Although forklift accidents are common, many of them can be easily avoided with the right training and maintenance. The Health and Safety at Work Act 1974 requires the employer to take steps that will protect the health and safety of their employees in the workplace. If you run a lift truck business, this article will lay out exactly how you should go about doing so.
Since there is no formal licensing authority for forklift drivers, there is no such thing as a “forklift driver’s license”. However, forklift operators do need formal training and certification, and it is the employer’s legal responsibility to provide this. Depending on the training centre, training typically lasts 3-5 days. The time it takes will vary according to your previous experience e.g.:
- 5-day training: this would be required for new operators with no prior experience.
- 3-day training: if you have had prior experience operating a forklift in some way but have no formal training, 3-day training will likely be suggested.
- 1-day training: if you are an experienced operator who has already been certified, you would be given a one-day refresher course to keep your certification current.
Every forklift operator must be fully licensed and trained in order to carry out their job safely. It is also the employer’s responsibility to provide refresher training courses, whereby your employees are re-tested every two to three years.
Daily Pre-use Checks
Every training course will emphasise the importance of forklift inspections before they are used each day. These vehicles should be methodically inspected for any signs of damage or faults that could cause a potential accident.
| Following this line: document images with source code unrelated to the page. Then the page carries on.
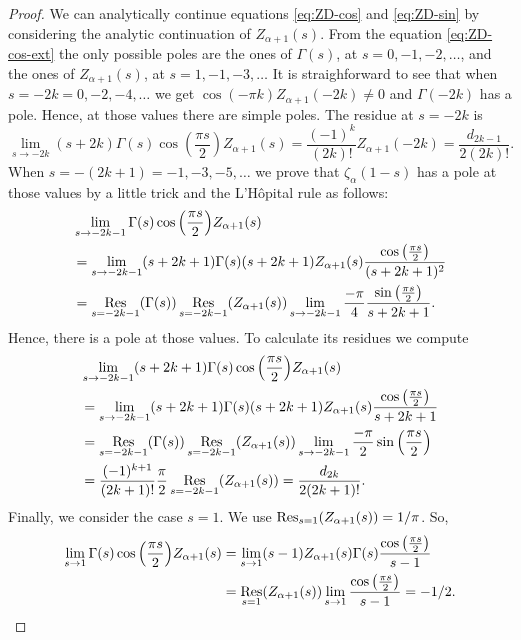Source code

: \documentclass[a4paper]{amsart}
\newcommand{\Res}{\operatornamewithlimits{Res}}
\theoremstyle{plain}
\theoremstyle{definition}
\theoremstyle{remark}
\numberwithin{equation}{section}
\begin{document}
\begin{proof}
We can analytically continue equations \eqref{eq:ZD-cos} and \eqref{eq:ZD-sin} by considering the analytic continuation of $Z_{\alpha+1}(s)$. From the equation \eqref{eq:ZD-cos-ext}
the only possible poles are the ones of $\Gamma(s)$, at $s=0,-1,-2,\dots$, and the ones of $Z_{\alpha+1}(s)$, at $s=1,-1,-3,\dots$ It is straighforward to see that when $s=-2k=0,-2,-4,\dots$ we get $\cos(-\pi k) Z_{\alpha+1}(-2k)\not= 0$ and $\Gamma(-2k)$ has a pole. Hence, at those values there are simple poles. The residue at $s=-2k$ is
\[
\lim_{s\to -2k} (s+2k)\Gamma(s) \cos{\left(\frac{\pi s}{2}\right)} Z_{\alpha+1}(s) = \frac{(-1)^k}{(2k)!} Z_{\alpha+1}(-2k) = \frac{d_{2k-1}}{2(2k)!}.
\] 
When $s=-(2k+1) = -1,-3,-5,\dots$ we prove that $\zeta_\alpha(1-s)$ has a pole at those values by a little trick and the L'H\^opital rule as follows:
\begin{align*}
& \lim_{s\to -2k-1} \Gamma(s) \cos{\left(\frac{\pi s}{2}\right)} 
Z_{\alpha+1}(s) \\
& =\lim_{s\to -2k-1} (s+2k+1)\Gamma(s) (s+2k+1)Z_{\alpha+1}(s) \frac{\cos{\left(\frac{\pi s}{2}\right)}}{(s+2k+1)^2} \\
 & =\Res_{s=-2k-1}(\Gamma(s)) \Res_{s=-2k-1}(Z_{\alpha+1}(s))
 \lim_{s\to -2k-1} \frac{-\pi}{4}\frac{\sin{\left(\frac{\pi s}{2}\right)}}{s+2k+1}.
\end{align*}
Hence, there is a pole at those values. To calculate its residues we compute
\begin{align*}
& \lim_{s\to -2k-1}  (s+2k+1)\Gamma(s) \cos{\left(\frac{\pi s}{2}\right)} Z_{\alpha+1}(s) \\
& =\lim_{s\to -2k-1} (s+2k+1)\Gamma(s) (s+2k+1)Z_{\alpha+1}(s) \frac{\cos{\left(\frac{\pi s}{2}\right)}}{s+2k+1}\\
 & =\Res_{s=-2k-1}(\Gamma(s)) \Res_{s=-2k-1}(Z_{\alpha+1}(s))
 \lim_{s\to -2k-1} \frac{-\pi}{2}\sin{\left(\frac{\pi s}{2}\right)} \\
 & = \frac{(-1)^{k+1}}{(2k+1)!}\frac{\pi}{2}\Res_{s=-2k-1}(Z_{\alpha+1}(s)) = \frac{d_{2k}}{2(2k+1)!}.
\end{align*}
Finally, we consider the case $s=1$. 
We use $\Res_{s=1}(Z_{\alpha+1}(s)) = 1/\pi$. So,
\begin{align*}
\lim_{s\to 1}  \Gamma(s) \cos{\left(\frac{\pi s}{2}\right)} Z_{\alpha+1}(s) 
& = \lim_{s\to 1} (s-1)Z_{\alpha+1}(s)\Gamma(s)
\frac{\cos{\left(\frac{\pi s}{2}\right)}}{s-1}\\
 & = \Res_{s=1}(Z_{\alpha+1}(s))
 \lim_{s\to 1} \frac{\cos{\left(\frac{\pi s}{2}\right)}}{s-1} 
 = -1/2.
 \qedhere
\end{align*}
\end{proof}
\end{document}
Pre-use checks should cover:
- Tyre pressure
- Parking and service brakes
- Lifting and tilting systems
- Fuel, oil and water systems
Any defects must be immediately reported to the supervisor on duty. Many businesses have a registration system that will record the results of every inspection, as keeping proper documentation will demonstrate that you are being proactive in ensuring the safety of your employees.
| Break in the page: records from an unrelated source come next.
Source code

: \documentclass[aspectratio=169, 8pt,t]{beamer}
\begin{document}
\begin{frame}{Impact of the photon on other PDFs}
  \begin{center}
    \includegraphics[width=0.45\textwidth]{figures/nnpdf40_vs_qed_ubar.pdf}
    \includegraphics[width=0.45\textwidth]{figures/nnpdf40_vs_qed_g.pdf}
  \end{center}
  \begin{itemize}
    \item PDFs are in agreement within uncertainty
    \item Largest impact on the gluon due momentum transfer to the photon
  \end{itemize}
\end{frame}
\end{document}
Just like an MOT, it is a legal requirement for your forklift to undergo a thorough check at least once a year. In terms of what you can do yourself to avoid this check revealing any serious faults, making sure all moving parts in your forklift are well lubricated is a good start. This will ensure that these fittings avoid the harmful effects of friction.
Many accidents are the result of poor maintenance, and so the importance of these checks cannot be understated. As an added bonus, when you catch problems early or prevent them altogether, you will forego more expensive and extensive repairs.